Die Leitung der Musik- und Theaterabteilung übernahm der Kunsthistoriker Dr. Werner Wenzel, der gerade seine Bibliotheksreferendariat in der Stadt- und Universitätsbibliothek beendet hatte. Zusammen mit dem als Hilfskraft angestellten Theaterwissenschaftsstudenten Thomas Siedhoff erarbeitete er 1973-75 eine neue Aufstellungssystematik für den Lesesaal Musik und Theater. Thomas Siedhoff katalogisierte auch die ca. 500 Stück umfassende Sammlung der Bühnenbildentwürfe. 1973 wurden 15 000 Theaterprogrammhefte deutscher Bühnen erworben, 1976 3500 Bühnenmanuskripte.

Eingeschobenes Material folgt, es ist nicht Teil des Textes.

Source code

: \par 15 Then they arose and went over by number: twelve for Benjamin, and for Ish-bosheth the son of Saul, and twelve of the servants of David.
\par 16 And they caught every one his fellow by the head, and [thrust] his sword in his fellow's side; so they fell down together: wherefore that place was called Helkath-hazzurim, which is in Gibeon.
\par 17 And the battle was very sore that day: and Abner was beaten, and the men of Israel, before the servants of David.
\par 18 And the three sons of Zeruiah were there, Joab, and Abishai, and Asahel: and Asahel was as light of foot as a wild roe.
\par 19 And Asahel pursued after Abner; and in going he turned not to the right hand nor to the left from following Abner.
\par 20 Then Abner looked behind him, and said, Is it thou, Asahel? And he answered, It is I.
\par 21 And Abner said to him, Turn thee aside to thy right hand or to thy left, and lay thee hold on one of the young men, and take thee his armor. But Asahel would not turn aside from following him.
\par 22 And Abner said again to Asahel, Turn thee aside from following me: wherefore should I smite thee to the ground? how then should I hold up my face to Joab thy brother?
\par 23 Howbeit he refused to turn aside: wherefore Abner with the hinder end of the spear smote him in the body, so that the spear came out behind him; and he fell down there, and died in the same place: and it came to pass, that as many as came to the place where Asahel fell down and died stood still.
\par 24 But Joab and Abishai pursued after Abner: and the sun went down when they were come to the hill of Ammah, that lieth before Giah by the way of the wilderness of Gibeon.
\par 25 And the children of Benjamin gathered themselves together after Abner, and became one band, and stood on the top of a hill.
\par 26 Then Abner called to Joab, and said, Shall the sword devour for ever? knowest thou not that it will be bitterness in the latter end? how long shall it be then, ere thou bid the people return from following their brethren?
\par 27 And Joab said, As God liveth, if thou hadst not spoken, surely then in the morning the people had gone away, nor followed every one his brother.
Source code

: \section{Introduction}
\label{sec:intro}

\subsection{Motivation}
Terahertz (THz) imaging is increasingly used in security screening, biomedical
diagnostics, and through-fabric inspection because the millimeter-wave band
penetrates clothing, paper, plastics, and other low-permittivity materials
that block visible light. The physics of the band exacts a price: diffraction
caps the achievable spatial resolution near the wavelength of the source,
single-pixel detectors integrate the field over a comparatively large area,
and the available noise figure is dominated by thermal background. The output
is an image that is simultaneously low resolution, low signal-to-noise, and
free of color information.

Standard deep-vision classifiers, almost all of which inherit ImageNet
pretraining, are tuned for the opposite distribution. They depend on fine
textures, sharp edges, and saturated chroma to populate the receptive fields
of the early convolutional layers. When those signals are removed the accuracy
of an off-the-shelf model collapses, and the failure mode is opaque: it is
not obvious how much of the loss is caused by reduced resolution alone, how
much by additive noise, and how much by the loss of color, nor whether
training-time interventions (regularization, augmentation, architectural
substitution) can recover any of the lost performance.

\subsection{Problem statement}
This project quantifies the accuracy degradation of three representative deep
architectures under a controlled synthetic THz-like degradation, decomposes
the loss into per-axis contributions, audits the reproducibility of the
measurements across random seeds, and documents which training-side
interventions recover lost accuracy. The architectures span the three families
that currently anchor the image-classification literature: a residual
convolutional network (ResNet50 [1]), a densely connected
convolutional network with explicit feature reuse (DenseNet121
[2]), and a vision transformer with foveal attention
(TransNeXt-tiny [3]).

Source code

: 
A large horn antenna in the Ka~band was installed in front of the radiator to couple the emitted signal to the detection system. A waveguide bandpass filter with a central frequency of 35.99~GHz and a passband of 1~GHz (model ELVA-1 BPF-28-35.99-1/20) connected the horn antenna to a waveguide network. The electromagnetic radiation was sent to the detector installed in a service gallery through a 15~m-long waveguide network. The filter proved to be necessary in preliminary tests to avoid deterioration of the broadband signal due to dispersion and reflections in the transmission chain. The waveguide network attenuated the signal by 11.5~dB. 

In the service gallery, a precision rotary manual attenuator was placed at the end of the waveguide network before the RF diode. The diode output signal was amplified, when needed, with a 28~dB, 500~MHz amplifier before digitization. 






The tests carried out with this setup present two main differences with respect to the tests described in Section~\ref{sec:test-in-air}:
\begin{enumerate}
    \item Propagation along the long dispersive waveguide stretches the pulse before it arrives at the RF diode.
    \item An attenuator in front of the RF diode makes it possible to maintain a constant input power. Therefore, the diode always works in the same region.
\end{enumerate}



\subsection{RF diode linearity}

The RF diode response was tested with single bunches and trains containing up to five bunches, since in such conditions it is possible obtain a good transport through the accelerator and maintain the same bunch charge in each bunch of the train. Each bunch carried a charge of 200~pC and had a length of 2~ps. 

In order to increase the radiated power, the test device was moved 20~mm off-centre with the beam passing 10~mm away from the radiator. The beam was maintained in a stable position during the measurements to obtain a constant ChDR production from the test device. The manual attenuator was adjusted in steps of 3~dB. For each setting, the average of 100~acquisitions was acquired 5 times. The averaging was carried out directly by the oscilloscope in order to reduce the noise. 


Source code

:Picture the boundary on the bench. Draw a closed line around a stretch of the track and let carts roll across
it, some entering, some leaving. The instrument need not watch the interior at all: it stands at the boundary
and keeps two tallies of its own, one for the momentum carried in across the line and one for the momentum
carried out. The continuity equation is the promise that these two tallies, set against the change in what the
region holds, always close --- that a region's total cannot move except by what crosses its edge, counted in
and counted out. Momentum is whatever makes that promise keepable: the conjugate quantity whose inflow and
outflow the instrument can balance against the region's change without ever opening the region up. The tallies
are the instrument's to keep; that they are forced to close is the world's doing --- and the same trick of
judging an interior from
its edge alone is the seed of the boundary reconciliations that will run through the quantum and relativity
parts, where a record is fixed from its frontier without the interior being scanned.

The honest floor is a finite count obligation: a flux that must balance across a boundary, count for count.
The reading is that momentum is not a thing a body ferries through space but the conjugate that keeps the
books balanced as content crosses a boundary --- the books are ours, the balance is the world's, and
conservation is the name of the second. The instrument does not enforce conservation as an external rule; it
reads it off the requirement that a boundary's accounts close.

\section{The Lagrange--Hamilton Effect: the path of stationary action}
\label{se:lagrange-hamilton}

Dr. Wenzel übernahm Anfang 1977 die Leitung der Abteilung Frankfurt und behielt die Fachreferate Architektur und Kunst sowie das Sondersammelgebiet Theater-/ Filmwissenschaft. Er ging im März 1996 in den Ruhestand.

Publikationen (Auswahl):

Werner Wenzel, Die Stadtbibliothek von 1668-1884. In: Fünfhundert Jahre Stadt- und Universitätsbibliothek Frankfurt am Main, Frankfurt 1984, S. 57-117

Werner Wenzel, Stadt- und Universitätsbibliothek Frankfurt am Main/ Musik- und Theaterabteilung. In: Theatersammlungen in der Bundesrepublik Deutschland und Berlin (West), Berlin 1985, S. 49-54 (Kleine Schriften der Gesellschaft für Theatergeschichte; 33) [zusammen mit H. Schaefer]

 

Die "Ära Schaefer"

Schon als Referendar lernte Dr. Hartmut Schaefer nach seinem Studium der Musikwissenschaft, Germanistik und Geschichte 1971-73 die Musik- und Theaterabteilung der Stadt- und Universitätsbibliothek Frankfurt gründlich kennen. Von 1973 leitete er zunächst in Kooperation mit Dr. Wenzel die Musik- und Theaterabteilung. In seiner Zeit als Abteilungsleiter wurden zwei große Katalogisierungsprojekte beantragt und durchgeführt, die Erfassung der kirchlichen Musikhandschriften und die Katalogisierung der Opernsammlung.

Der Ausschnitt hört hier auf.